= Playnormous =

Online community with public health goals

Playnormous was an online community of monster-themed games designed to change health behaviors in children and their parents. The games were developed in consultation with health researchers as a way to deliver game-based health interventions to the public at large. The games have been closed since 2016.

== Overview ==
Playnormous was a website that focused on teaching kids, ages 6 to 15, and their parents about health by playing casual games, watching animations, and creating a personal monster world. The creators of Playnormous aimed to use fun as a modality to educate and inspire families to make healthier lifestyle choices regarding nutrition and physical activity.

The basis for Playnormous was its health game catalog. Playnormous games fall under the category of games for health, a genera of serious games. The games and animations were conceptualized, designed, and field-tested with the help of medical researchers at the University of Texas Health Science Center at Houston and Baylor College of Medicine.

== History ==
The Playnormous site was created as a way to deliver successful health intervention programs to the public. The site was created by Playnormous, LLC, an online game developer based in Houston, Texas. Playnormous, LLC is a subsidiary of Archimage, an award-winning visual design studio and serious game developer. The Playnormous team was led by Playnormous President Jerald Reichstein, AIA. The subsidiary was founded on April 18, 2007, but the site did not go live until May 2008. Because the Playnormous website was designed using Adobe Flash, with the advent of mobile computing platforms and new browser technology that no longer supported Flash, Archimage retired Playnormous.com in August 2015.

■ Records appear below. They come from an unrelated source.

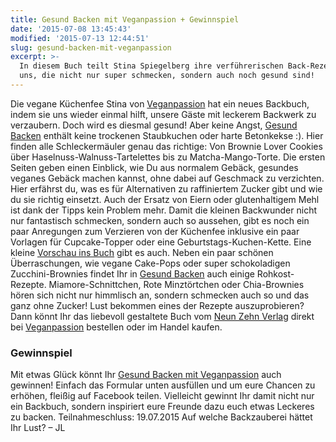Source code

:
```yaml
---
title: Gesund Backen mit Veganpassion + Gewinnspiel
date: '2015-07-08 13:45:43'
modified: '2015-07-13 12:44:51'
slug: gesund-backen-mit-veganpassion
excerpt: >-
  In diesem Buch teilt Stina Spiegelberg ihre verführerischen Back-Rezepte mit
  uns, die nicht nur super schmecken, sondern auch noch gesund sind!
---
```


Die vegane Küchenfee Stina von [Veganpassion](http://veganpassion.blogspot.de/) hat ein neues Backbuch, indem sie uns wieder einmal hilft, unsere Gäste mit leckerem Backwerk zu verzaubern. Doch wird es diesmal gesund! Aber keine Angst, [Gesund Backen](http://www.veganpassion.de/GesundBacken.html) enthält keine trockenen Staubkuchen oder harte Betonkekse :). Hier finden alle Schleckermäuler genau das richtige: Von Brownie Lover Cookies über Haselnuss-Walnuss-Tartelettes bis zu Matcha-Mango-Torte. Die ersten Seiten geben einen Einblick, wie Du aus normalem Gebäck, gesundes veganes Gebäck machen kannst, ohne dabei auf Geschmack zu verzichten. Hier erfährst du, was es für Alternativen zu raffiniertem Zucker gibt und wie du sie richtig einsetzt. Auch der Ersatz von Eiern oder glutenhaltigem Mehl ist dank der Tipps kein Problem mehr. Damit die kleinen Backwunder nicht nur fantastisch schmecken, sondern auch so aussehen, gibt es noch ein paar Anregungen zum Verzieren von der Küchenfee inklusive ein paar Vorlagen für Cupcake-Topper oder eine Geburtstags-Kuchen-Kette. Eine kleine [Vorschau ins Buch](http://www.veganpassion.de/images/GesundBacken_Onlinevorschau.pdf) gibt es auch. [<!-- Image removed (no copyright): gesund-backen-collage-640x257.jpg -->](https://www.veganblatt.com/i/gesund-backen-collage.jpg) Neben ein paar schönen Überraschungen, wie vegane Cake-Pops oder super schokoladigen Zucchini-Brownies findet Ihr in [Gesund Backen](http://www.veganpassion.de/GesundBacken.html) auch einige Rohkost-Rezepte. Miamore-Schnittchen, Rote Minztörtchen oder Chia-Brownies hören sich nicht nur himmlisch an, sondern schmecken auch so und das ganz ohne Zucker! Lust bekommen eines der Rezepte auszuprobieren? Dann könnt Ihr das liebevoll gestaltete Buch vom [Neun Zehn Verlag](http://www.neunzehn-verlag.de/buecher/gesund-backen) direkt bei [Veganpassion](http://www.veganpassion.de/GesundBacken.html) bestellen oder im Handel kaufen.

### Gewinnspiel

Mit etwas Glück könnt Ihr [Gesund Backen mit Veganpassion](http://www.veganpassion.de/GesundBacken.html) auch gewinnen! Einfach das Formular unten ausfüllen und um eure Chancen zu erhöhen, fleißig auf Facebook teilen. Vielleicht gewinnt Ihr damit nicht nur ein Backbuch, sondern inspiriert eure Freunde dazu euch etwas Leckeres zu backen. Teilnahmeschluss: 19.07.2015 Auf welche Backzauberei hättet Ihr Lust? – JL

== Playnormous Health Games ==

Food Fury was the first health game to be launched on the Playnormous site. Food Fury was originally funded by the Aetna Foundation as part of the Games for Wellness project conducted by Dr. Cynthia Phelps, assistant professor at the University of Texas Health Science Center. This online game targets 3rd–5th graders to teach and change behavior around food choice and portion control. Food Fury allows children to practice the CATCH method of food selection, known as "Go, Slow, Whoa". The game has been used in multiple settings including the YMCA's after school program to change nutrition behaviors in children.

== Research-based game development ==
Playnormous games were created using behavior-change theory as their foundation. Games were designed to change health behaviors by affecting mediators such as skills, confidence, and self-efficacy. This includes:
- Social cognitive theory: modeling healthy behaviors, enhancing skills, increasing confidence.
- Self-determination theory and theory of flow: fun experience, immediate feedback in games, and personal expression through monster world and avatar.
- Elaboration likelihood model: gain and maintain person's attention, immerse player in a fanciful monster world and story-based animations.
- Theory of planned behavior: increase player's belief that they have the power to change their diet or exercise habits.

Playnormous also used the research community to field test its games from conception to final product. Kids recruited by the Children's Nutrition Research Center played game prototypes. Dr. Cynthia Phelps of the University of Texas Health Science Center School of Health Information Sciences lead the beta testing team. The goal of testing the games was to ensure that they were not only educational and understandable, but also appealing and fun.